Records contained in a dataset
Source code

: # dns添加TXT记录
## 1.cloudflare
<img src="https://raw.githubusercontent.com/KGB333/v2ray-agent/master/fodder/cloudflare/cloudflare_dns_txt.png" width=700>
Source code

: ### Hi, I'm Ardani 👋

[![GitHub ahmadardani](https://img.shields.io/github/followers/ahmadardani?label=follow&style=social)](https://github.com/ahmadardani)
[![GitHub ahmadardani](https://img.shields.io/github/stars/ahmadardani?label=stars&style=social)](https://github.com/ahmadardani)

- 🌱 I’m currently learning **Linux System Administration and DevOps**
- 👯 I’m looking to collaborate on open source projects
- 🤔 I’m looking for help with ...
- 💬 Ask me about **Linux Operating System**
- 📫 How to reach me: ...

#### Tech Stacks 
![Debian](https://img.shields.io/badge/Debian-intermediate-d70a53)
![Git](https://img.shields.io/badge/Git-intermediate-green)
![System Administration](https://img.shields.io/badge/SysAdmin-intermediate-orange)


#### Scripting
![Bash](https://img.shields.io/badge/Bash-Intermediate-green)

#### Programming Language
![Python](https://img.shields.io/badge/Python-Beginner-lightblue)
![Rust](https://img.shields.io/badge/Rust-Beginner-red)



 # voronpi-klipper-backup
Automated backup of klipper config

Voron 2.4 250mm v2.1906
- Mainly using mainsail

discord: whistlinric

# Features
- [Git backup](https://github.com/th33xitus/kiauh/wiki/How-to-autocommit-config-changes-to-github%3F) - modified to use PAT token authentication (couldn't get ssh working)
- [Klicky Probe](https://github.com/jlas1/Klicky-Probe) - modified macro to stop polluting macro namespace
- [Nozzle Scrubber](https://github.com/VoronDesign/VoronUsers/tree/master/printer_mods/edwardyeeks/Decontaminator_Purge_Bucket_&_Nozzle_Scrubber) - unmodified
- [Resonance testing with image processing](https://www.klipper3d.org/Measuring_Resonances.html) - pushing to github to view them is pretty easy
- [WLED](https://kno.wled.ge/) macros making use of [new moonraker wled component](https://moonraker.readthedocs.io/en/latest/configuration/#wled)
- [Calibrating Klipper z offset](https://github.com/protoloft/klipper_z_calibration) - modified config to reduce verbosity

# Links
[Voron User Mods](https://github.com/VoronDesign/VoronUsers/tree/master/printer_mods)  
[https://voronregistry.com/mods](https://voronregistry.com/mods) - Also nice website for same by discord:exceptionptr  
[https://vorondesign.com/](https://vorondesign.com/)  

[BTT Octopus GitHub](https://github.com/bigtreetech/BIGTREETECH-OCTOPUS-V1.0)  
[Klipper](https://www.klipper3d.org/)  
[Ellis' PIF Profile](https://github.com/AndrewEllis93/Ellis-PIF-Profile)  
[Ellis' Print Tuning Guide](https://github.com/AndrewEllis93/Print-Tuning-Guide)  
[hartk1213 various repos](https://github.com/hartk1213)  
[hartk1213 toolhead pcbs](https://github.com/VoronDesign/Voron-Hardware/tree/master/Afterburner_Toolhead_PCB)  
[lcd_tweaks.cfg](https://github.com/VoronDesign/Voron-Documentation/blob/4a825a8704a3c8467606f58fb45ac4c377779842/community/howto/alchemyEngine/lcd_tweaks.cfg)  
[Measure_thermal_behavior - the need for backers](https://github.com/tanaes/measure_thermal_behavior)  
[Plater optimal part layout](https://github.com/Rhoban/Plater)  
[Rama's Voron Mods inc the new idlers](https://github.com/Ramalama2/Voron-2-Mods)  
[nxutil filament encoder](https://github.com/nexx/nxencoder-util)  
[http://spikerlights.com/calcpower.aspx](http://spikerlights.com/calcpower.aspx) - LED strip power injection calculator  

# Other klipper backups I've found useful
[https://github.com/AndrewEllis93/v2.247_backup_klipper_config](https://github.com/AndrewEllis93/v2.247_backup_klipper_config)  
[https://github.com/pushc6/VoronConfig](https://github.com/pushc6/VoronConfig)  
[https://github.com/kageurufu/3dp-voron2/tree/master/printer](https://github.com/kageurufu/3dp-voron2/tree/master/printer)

Work item
The answer must be every line of the data that contains the word "cloudflare".

Response box
## 1.cloudflare
<img src="https://raw.githubusercontent.com/KGB333/v2ray-agent/master/fodder/cloudflare/cloudflare_dns_txt.png" width=700>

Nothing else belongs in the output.